### Exercise instructions
The entries are to be output word for word, with the pictures omitted.

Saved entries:
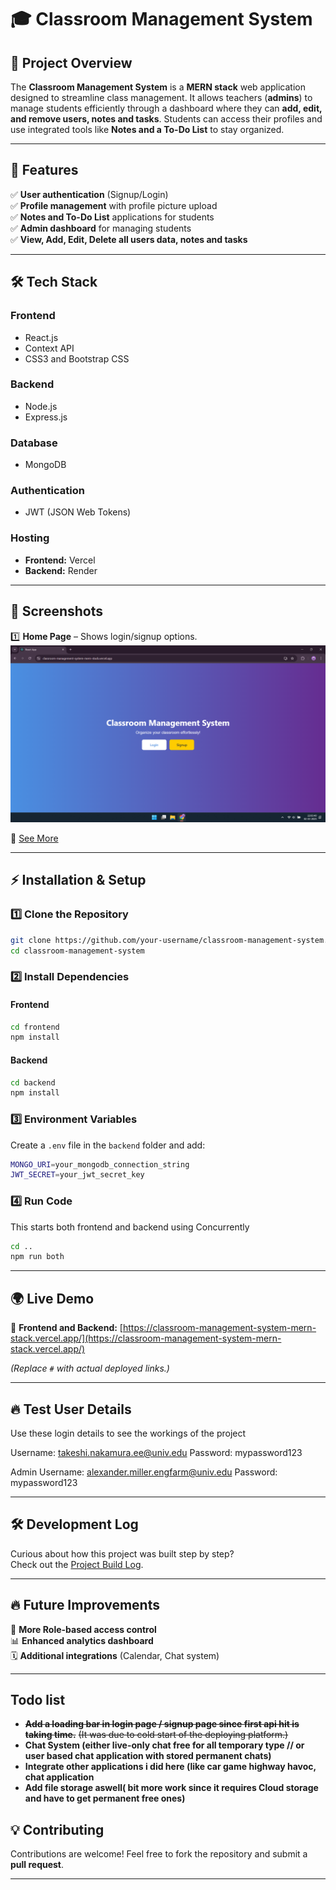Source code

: # 🎓 Classroom Management System  

## 📌 Project Overview  

The **Classroom Management System** is a **MERN stack** web application designed to streamline class management. It allows teachers (**admins**) to manage students efficiently through a dashboard where they can **add, edit, and remove users, notes and tasks**. Students can access their profiles and use integrated tools like **Notes and a To-Do List** to stay organized.  

---

## 🚀 Features  

✅ **User authentication** (Signup/Login)  
✅ **Profile management** with profile picture upload  
✅ **Notes and To-Do List** applications for students  
✅ **Admin dashboard** for managing students  
✅ **View, Add, Edit, Delete all users data, notes and tasks**  
<!---✅ **Responsive and user-friendly UI**-->  

---

## 🛠️ Tech Stack  

### **Frontend**  
- React.js  
- Context API  
- CSS3 and Bootstrap CSS

### **Backend**  
- Node.js  
- Express.js  

### **Database**  
- MongoDB

### **Authentication**  
- JWT (JSON Web Tokens)  

### **Hosting**  
- **Frontend:** Vercel  
- **Backend:** Render  

---

## 📸 Screenshots  

1️⃣ **Home Page** – Shows login/signup options.  
   ![Home Page](./screenshots/homepage.png) 

🔗 [See More](/screenshots)  


---


## ⚡ Installation & Setup  

### 1️⃣ Clone the Repository  

```sh
git clone https://github.com/your-username/classroom-management-system.git
cd classroom-management-system
```

### 2️⃣ Install Dependencies  

#### Frontend  

```sh
cd frontend
npm install
```

#### Backend  

```sh
cd backend
npm install
```

### 3️⃣ Environment Variables  

Create a `.env` file in the `backend` folder and add:  

```sh
MONGO_URI=your_mongodb_connection_string
JWT_SECRET=your_jwt_secret_key
```
### 4️⃣ Run Code  
This  starts both frontend and backend using Concurrently

```sh
cd ..
npm run both
```

---

## 🌍 Live Demo  

🔗 **Frontend and Backend:** [https://classroom-management-system-mern-stack.vercel.app/](https://classroom-management-system-mern-stack.vercel.app/)  

_(Replace `#` with actual deployed links.)_  

---

## 🔥 Test User Details

Use these login details to see the workings of the project

Username: takeshi.nakamura.ee@univ.edu
Password: mypassword123

Admin Username: alexander.miller.engfarm@univ.edu
Password: mypassword123

---

## 🛠 Development Log

Curious about how this project was built step by step?  
Check out the [Project Build Log](./Dev_log.md).

---

## 🔥 Future Improvements  

🚀 **More Role-based access control**  
📊 **Enhanced analytics dashboard**  
🗓️ **Additional integrations** (Calendar, Chat system) 

---
## Todo list

- ~~**Add a loading bar in login page / signup page since first api hit is taking time.**~~ ~~(It was due to cold start of the deploying platform.)~~
- **Chat System (either live-only chat free for all temporary type // or user based chat application with stored permanent chats)**
- **Integrate other applications i did here (like car game highway havoc, chat application**
- **Add file storage aswell( bit more work since it requires Cloud storage and have to get permanent free ones)**



## 💡 Contributing  

Contributions are welcome! Feel free to fork the repository and submit a **pull request**.  

---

### Answer section
Source code

: # 🎓 Classroom Management System  

## 📌 Project Overview  

The **Classroom Management System** is a **MERN stack** web application designed to streamline class management. It allows teachers (**admins**) to manage students efficiently through a dashboard where they can **add, edit, and remove users, notes and tasks**. Students can access their profiles and use integrated tools like **Notes and a To-Do List** to stay organized.  

---

## 🚀 Features  

✅ **User authentication** (Signup/Login)  
✅ **Profile management** with profile picture upload  
✅ **Notes and To-Do List** applications for students  
✅ **Admin dashboard** for managing students  
✅ **View, Add, Edit, Delete all users data, notes and tasks**  
<!---✅ **Responsive and user-friendly UI**-->  

---

## 🛠️ Tech Stack  

### **Frontend**  
- React.js  
- Context API  
- CSS3 and Bootstrap CSS

### **Backend**  
- Node.js  
- Express.js  

### **Database**  
- MongoDB

### **Authentication**  
- JWT (JSON Web Tokens)  

### **Hosting**  
- **Frontend:** Vercel  
- **Backend:** Render  

---

## 📸 Screenshots  

1️⃣ **Home Page** – Shows login/signup options.  
   ![Home Page](./screenshots/homepage.png) 

🔗 [See More](/screenshots)  


---


## ⚡ Installation & Setup  

### 1️⃣ Clone the Repository  

```sh
git clone https://github.com/your-username/classroom-management-system.git
cd classroom-management-system
```

### 2️⃣ Install Dependencies  

#### Frontend  

```sh
cd frontend
npm install
```

#### Backend  

```sh
cd backend
npm install
```

### 3️⃣ Environment Variables  

Create a `.env` file in the `backend` folder and add:  

```sh
MONGO_URI=your_mongodb_connection_string
JWT_SECRET=your_jwt_secret_key
```
### 4️⃣ Run Code  
This  starts both frontend and backend using Concurrently

```sh
cd ..
npm run both
```

---

## 🌍 Live Demo  

🔗 **Frontend and Backend:** [https://classroom-management-system-mern-stack.vercel.app/](https://classroom-management-system-mern-stack.vercel.app/)  

_(Replace `#` with actual deployed links.)_  

---

## 🔥 Test User Details

Use these login details to see the workings of the project

Username: takeshi.nakamura.ee@univ.edu
Password: mypassword123

Admin Username: alexander.miller.engfarm@univ.edu
Password: mypassword123

---

## 🛠 Development Log

Curious about how this project was built step by step?  
Check out the [Project Build Log](./Dev_log.md).

---

## 🔥 Future Improvements  

🚀 **More Role-based access control**  
📊 **Enhanced analytics dashboard**  
🗓️ **Additional integrations** (Calendar, Chat system) 

---
## Todo list

- ~~**Add a loading bar in login page / signup page since first api hit is taking time.**~~ ~~(It was due to cold start of the deploying platform.)~~
- **Chat System (either live-only chat free for all temporary type // or user based chat application with stored permanent chats)**
- **Integrate other applications i did here (like car game highway havoc, chat application**
- **Add file storage aswell( bit more work since it requires Cloud storage and have to get permanent free ones)**



## 💡 Contributing  

Contributions are welcome! Feel free to fork the repository and submit a **pull request**.  

---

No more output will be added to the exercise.